Colorado Rockies – No. 32
- Pitcher
- Born: October 26, 2001 (age 24) Evans, Georgia, U.S.
- Bats: RightThrows: Right

MLB debut
- April 6, 2025, for the Colorado Rockies

MLB statistics (through May 14, 2026)
- Win–loss record: 5–15
- Earned run average: 5.70
- Strikeouts: 129
- Stats at Baseball Reference

Teams
- Colorado Rockies (2025–present);

= Chase Dollander =

American baseball player (born 2001)

Tyler Chase Dollander (born October 26, 2001) is an American professional baseball pitcher for the Colorado Rockies of Major League Baseball (MLB). He played college baseball for the Tennessee Volunteers and Georgia Southern Eagles. The Rockies selected him in the first round of the 2023 MLB draft.

==Early life==
Tyler Chase Dollander was born on October 26, 2001, in Evans, Georgia. He attended Greenbrier High School in Evans where he played baseball. In 2018, his sophomore season, he went 5–3 with a 2.36 ERA. As a junior in 2019, he went 6–1 with a 0.79 ERA and 71 strikeouts over 61 2/3 innings. He went unselected in the 2020 Major League Baseball draft, and enrolled at Georgia Southern University to play college baseball.

==College career==
As a freshman at Georgia Southern in 2021, Dollander made 11 starts, going went 4–3 with a 4.04 ERA and 64 strikeouts over 49 innings. After the season, he transferred to the University of Tennessee. He spent the 2022 season in their starting rotation, although he missed three weeks of the season after being hit by a line drive. Over 16 games (14 starts), he went 10–0 with a 2.39 ERA and 108 strikeouts over 79 innings. He was named the Southeastern Conference Pitcher of the Year. Dollander entered the 2023 season as a top prospect for upcoming MLB draft. In his final season with the Volunteers, he started 17 games and went 7–6 with a 4.75 ERA and 120 strikeouts over 89 innings.

==Professional career==
Dollander was selected by the Colorado Rockies in the first round with the ninth overall pick in the 2023 Major League Baseball draft. He signed with the Rockies on July 17, for $5,716,900.

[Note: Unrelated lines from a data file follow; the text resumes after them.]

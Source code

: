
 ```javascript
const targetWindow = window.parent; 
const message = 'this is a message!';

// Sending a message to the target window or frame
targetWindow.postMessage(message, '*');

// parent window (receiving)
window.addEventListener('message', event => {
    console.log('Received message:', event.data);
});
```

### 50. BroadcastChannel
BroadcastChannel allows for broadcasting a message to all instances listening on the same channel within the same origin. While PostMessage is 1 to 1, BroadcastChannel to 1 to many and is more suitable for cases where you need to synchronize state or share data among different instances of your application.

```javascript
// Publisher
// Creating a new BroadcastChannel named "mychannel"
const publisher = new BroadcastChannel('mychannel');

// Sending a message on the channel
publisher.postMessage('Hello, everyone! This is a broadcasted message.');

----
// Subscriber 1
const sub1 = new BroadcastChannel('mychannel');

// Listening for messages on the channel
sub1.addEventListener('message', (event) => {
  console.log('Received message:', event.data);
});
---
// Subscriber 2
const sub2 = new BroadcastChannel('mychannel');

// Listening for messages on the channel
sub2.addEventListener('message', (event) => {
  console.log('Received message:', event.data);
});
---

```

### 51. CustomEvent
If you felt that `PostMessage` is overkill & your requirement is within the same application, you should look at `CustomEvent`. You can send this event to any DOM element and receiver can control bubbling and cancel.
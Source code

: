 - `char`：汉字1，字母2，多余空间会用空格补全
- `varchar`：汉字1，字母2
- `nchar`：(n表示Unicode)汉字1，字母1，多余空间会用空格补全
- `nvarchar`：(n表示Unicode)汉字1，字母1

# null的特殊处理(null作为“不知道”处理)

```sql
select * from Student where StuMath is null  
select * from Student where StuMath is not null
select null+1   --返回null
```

Dollander was assigned to the Spokane Indians to open the 2024 season, marking his professional debut. He was promoted to the Hartford Yard Goats in mid-July. Over 23 starts between Spokane and Hartford, Dollander went 6–2 with a 2.59 ERA and 169 strikeouts over 118 innings.

Dollander was invited to his first major league spring training in 2025. He was assigned to the Albuquerque Isotopes to open the 2025 season.

On April 6, 2025, the Rockies promoted Dollander to the major leagues for the first time. He made his MLB debut that afternoon against the Athletics, recording the win after allowing four runs on seven hits with six strikeouts over five innings pitched. The Rockies placed Dollander on the injured list on May 22 with right forearm tightness and was activated on June 3. Dollander was optioned to Albuquerque on July 7, with Rockies manager Warren Schaeffer noting "he absolutely has things he needs to work on" and "he needs to work on his efficiency and getting deeper into games and throwing more strikes early in counts." On August 11, the Rockies recalled him to the majors. His season ended in mid-September when he went on the injured list with a patella tendon strain in his left knee. Across 21 starts for the Rockies during his rookie season, Dollander pitched to a 2-12 record, a 6.52 ERA, and 82 strikeouts over 98 innings.

Dollander was named to his first Opening Day roster in 2026, and the Rockies announced he would be pitching out of the bullpen. In his first 10 appearances (including three starts) for Colorado, Dollander compiled a 3-3 record and 3.89 ERA with 47 strikeouts across 44 innings pitched. On May 15, 2026, he was placed on the injured list due to a right elbow sprain. Dollander was transferred to the 60-day injured list on June 12. That same day, it was announced that Dollander would likely require surgery to repair UCL damage in the same elbow. He underwent a season–ending internal brace procedure on June 23.

==Personal life==
Dollander's older brother, Hunter, was a pitcher at Georgia Gwinnett College Grizzlies then pitched professionally in the Chicago White Sox farm system in 2022 and 2023. They have two other siblings.